Exercise:
Could you filter the listing for lines with the word "theoremstyle" and return them?
________________
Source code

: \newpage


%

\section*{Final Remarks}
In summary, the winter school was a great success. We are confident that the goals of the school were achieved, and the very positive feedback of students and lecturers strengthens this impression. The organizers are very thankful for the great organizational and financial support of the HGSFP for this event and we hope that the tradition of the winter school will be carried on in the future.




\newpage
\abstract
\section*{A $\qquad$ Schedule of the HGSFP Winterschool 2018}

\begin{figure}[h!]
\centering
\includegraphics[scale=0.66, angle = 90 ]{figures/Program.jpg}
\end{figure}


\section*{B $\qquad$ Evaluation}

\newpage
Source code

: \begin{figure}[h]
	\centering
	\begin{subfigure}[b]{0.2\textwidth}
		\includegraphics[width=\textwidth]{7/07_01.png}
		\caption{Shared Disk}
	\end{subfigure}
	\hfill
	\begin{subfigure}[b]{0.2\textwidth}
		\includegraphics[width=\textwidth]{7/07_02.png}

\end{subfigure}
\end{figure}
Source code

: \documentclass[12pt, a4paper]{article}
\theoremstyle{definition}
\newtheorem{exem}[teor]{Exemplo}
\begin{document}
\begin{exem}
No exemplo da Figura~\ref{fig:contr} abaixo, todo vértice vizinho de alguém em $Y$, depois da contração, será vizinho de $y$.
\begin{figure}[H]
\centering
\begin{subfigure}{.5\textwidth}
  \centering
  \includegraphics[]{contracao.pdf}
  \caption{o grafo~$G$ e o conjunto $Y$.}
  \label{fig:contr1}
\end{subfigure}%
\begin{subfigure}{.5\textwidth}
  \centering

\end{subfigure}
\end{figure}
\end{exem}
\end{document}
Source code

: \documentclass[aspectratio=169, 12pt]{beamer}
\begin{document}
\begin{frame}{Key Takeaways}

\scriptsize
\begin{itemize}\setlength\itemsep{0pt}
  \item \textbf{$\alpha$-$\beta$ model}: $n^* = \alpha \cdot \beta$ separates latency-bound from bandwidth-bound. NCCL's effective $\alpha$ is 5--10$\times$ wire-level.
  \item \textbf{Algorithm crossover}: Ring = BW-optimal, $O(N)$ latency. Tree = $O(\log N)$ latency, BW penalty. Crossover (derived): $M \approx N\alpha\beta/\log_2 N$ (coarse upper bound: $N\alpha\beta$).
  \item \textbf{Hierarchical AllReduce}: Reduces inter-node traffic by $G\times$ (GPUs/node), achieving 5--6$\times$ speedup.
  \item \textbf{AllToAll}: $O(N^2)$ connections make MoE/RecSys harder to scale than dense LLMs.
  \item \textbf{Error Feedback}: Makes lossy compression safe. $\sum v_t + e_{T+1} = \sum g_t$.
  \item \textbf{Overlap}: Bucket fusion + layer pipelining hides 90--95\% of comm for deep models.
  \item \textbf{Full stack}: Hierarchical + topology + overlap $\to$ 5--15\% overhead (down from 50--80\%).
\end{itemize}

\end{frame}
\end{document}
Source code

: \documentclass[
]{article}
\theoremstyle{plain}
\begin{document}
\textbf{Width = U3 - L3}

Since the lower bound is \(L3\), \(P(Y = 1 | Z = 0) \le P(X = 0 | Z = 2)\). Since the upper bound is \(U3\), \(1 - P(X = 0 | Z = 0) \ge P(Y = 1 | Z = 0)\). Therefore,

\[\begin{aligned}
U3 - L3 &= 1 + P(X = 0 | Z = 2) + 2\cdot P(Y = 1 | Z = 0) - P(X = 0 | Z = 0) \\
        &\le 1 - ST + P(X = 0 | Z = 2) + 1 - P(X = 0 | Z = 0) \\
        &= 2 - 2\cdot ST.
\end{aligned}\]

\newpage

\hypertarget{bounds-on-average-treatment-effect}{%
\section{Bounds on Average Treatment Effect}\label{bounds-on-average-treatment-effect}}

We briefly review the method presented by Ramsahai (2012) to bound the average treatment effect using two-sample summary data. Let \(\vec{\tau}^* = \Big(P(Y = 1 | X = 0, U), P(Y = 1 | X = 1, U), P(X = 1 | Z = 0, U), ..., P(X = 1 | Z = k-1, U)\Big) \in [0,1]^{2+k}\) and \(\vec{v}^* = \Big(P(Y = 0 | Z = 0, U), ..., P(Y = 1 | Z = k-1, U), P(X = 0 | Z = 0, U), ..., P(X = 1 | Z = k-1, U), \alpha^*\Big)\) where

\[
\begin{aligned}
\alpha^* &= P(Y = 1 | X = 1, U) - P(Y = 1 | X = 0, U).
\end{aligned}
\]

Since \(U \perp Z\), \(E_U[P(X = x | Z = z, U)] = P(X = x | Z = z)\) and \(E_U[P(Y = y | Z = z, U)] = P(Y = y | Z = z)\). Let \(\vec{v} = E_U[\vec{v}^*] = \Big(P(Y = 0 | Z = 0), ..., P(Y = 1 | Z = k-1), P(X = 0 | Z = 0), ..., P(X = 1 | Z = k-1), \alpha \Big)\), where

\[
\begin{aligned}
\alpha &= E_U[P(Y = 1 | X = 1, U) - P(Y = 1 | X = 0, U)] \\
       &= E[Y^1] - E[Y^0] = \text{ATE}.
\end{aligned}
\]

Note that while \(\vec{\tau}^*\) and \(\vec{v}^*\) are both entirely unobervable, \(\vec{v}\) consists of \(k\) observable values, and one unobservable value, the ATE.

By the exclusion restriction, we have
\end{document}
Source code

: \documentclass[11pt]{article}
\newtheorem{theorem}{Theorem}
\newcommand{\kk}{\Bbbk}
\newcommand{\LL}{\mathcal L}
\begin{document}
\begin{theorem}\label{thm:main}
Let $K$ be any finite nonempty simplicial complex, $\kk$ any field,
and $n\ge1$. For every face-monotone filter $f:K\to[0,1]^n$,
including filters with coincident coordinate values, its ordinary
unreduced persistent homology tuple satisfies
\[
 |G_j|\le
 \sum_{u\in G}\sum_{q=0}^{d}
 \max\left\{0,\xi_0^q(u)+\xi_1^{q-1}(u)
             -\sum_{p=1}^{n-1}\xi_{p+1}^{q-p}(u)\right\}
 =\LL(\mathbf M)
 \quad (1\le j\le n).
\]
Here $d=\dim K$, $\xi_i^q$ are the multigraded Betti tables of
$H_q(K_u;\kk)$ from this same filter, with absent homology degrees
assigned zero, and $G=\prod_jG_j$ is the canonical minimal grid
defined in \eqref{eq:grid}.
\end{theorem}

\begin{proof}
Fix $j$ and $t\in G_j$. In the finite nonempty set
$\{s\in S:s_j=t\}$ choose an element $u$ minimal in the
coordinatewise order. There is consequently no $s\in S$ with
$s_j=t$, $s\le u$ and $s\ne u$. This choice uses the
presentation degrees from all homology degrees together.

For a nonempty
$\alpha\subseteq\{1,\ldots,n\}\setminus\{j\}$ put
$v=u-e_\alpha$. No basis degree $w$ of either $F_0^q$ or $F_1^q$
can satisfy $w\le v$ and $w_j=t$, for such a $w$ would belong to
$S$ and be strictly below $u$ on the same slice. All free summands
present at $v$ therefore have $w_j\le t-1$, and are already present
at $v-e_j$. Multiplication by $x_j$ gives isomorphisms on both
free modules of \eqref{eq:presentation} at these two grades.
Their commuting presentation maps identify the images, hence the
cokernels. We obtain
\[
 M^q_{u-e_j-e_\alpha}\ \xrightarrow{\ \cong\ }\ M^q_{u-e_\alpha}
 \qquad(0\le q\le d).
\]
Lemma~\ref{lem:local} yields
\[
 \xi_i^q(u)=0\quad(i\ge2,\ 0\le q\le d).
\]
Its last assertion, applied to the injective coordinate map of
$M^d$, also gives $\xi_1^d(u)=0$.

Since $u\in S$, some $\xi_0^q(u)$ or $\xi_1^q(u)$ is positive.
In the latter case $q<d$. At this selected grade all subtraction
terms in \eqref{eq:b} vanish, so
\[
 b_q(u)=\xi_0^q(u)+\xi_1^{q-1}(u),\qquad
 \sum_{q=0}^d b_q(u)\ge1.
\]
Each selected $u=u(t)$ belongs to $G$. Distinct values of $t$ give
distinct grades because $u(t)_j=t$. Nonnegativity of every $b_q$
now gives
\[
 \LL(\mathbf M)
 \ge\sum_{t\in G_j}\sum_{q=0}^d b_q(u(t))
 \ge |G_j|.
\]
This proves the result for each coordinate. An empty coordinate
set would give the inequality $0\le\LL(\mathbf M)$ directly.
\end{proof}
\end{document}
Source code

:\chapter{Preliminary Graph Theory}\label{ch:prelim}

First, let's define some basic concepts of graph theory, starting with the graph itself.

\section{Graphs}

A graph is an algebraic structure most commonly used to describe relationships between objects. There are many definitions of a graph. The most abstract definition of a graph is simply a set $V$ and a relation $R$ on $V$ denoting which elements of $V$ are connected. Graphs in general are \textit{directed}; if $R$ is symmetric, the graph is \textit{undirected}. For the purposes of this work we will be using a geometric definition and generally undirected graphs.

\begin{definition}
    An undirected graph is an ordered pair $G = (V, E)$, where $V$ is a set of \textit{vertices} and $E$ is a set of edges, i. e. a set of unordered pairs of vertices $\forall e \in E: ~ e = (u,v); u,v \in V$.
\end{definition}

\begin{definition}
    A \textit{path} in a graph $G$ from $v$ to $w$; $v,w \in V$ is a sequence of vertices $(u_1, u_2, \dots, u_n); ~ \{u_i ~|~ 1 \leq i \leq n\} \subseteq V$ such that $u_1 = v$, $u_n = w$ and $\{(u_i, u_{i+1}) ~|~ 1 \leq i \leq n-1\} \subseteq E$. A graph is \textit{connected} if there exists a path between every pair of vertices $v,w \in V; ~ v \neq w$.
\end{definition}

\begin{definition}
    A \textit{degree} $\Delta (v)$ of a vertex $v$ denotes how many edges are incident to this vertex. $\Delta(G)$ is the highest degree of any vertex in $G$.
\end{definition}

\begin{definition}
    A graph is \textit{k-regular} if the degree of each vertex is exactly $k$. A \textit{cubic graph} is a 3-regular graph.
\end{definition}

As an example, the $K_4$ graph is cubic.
________________
The completed task:
\theoremstyle{definition}
\theoremstyle{plain}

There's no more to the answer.